Input material:
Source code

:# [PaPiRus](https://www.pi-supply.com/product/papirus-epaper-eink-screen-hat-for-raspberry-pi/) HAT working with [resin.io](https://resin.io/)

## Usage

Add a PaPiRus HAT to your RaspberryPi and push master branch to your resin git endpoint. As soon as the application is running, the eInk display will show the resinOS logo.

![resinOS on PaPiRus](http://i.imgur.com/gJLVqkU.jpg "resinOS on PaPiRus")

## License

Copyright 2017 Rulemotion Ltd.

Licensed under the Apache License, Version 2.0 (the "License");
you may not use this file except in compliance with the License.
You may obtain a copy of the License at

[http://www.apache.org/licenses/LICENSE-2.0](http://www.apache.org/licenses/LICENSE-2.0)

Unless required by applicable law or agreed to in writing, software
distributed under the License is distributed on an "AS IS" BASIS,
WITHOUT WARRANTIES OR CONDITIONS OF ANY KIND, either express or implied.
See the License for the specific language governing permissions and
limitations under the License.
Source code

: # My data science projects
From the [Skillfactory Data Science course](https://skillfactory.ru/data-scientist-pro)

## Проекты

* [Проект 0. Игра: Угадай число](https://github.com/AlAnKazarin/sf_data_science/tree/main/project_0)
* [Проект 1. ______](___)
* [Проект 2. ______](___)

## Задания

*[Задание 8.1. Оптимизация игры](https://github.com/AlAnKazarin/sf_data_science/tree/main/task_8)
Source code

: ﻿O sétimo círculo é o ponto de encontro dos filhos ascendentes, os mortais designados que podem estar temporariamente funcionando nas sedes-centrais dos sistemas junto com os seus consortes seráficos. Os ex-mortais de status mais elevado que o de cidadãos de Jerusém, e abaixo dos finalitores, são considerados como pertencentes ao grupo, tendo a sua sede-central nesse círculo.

Your objective: Go through the records and gather the lines that hold "main".

Answer to this exercise:
* [Проект 0. Игра: Угадай число](https://github.com/AlAnKazarin/sf_data_science/tree/main/project_0)
*[Задание 8.1. Оптимизация игры](https://github.com/AlAnKazarin/sf_data_science/tree/main/task_8)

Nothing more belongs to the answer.